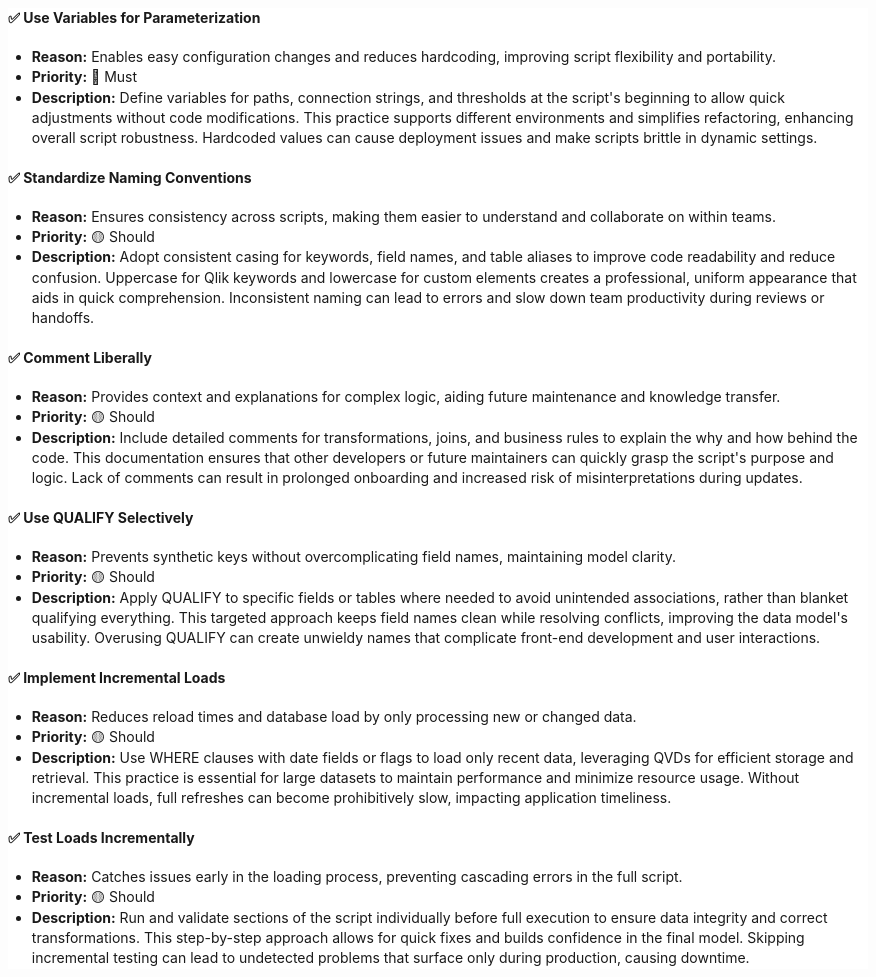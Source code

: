 #### ✅ Use Variables for Parameterization
- **Reason:** Enables easy configuration changes and reduces hardcoding, improving script flexibility and portability.
- **Priority:** 🔴 Must
- **Description:** Define variables for paths, connection strings, and thresholds at the script's beginning to allow quick adjustments without code modifications. This practice supports different environments and simplifies refactoring, enhancing overall script robustness. Hardcoded values can cause deployment issues and make scripts brittle in dynamic settings.

#### ✅ Standardize Naming Conventions
- **Reason:** Ensures consistency across scripts, making them easier to understand and collaborate on within teams.
- **Priority:** 🟡 Should
- **Description:** Adopt consistent casing for keywords, field names, and table aliases to improve code readability and reduce confusion. Uppercase for Qlik keywords and lowercase for custom elements creates a professional, uniform appearance that aids in quick comprehension. Inconsistent naming can lead to errors and slow down team productivity during reviews or handoffs.

#### ✅ Comment Liberally
- **Reason:** Provides context and explanations for complex logic, aiding future maintenance and knowledge transfer.
- **Priority:** 🟡 Should
- **Description:** Include detailed comments for transformations, joins, and business rules to explain the why and how behind the code. This documentation ensures that other developers or future maintainers can quickly grasp the script's purpose and logic. Lack of comments can result in prolonged onboarding and increased risk of misinterpretations during updates.

#### ✅ Use QUALIFY Selectively
- **Reason:** Prevents synthetic keys without overcomplicating field names, maintaining model clarity.
- **Priority:** 🟡 Should
- **Description:** Apply QUALIFY to specific fields or tables where needed to avoid unintended associations, rather than blanket qualifying everything. This targeted approach keeps field names clean while resolving conflicts, improving the data model's usability. Overusing QUALIFY can create unwieldy names that complicate front-end development and user interactions.

#### ✅ Implement Incremental Loads
- **Reason:** Reduces reload times and database load by only processing new or changed data.
- **Priority:** 🟡 Should
- **Description:** Use WHERE clauses with date fields or flags to load only recent data, leveraging QVDs for efficient storage and retrieval. This practice is essential for large datasets to maintain performance and minimize resource usage. Without incremental loads, full refreshes can become prohibitively slow, impacting application timeliness.

#### ✅ Test Loads Incrementally
- **Reason:** Catches issues early in the loading process, preventing cascading errors in the full script.
- **Priority:** 🟡 Should
- **Description:** Run and validate sections of the script individually before full execution to ensure data integrity and correct transformations. This step-by-step approach allows for quick fixes and builds confidence in the final model. Skipping incremental testing can lead to undetected problems that surface only during production, causing downtime.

**Problem:** Compute how many lines of the records above hold the string "names". Give the number with no other output.

**Exercise result:** 3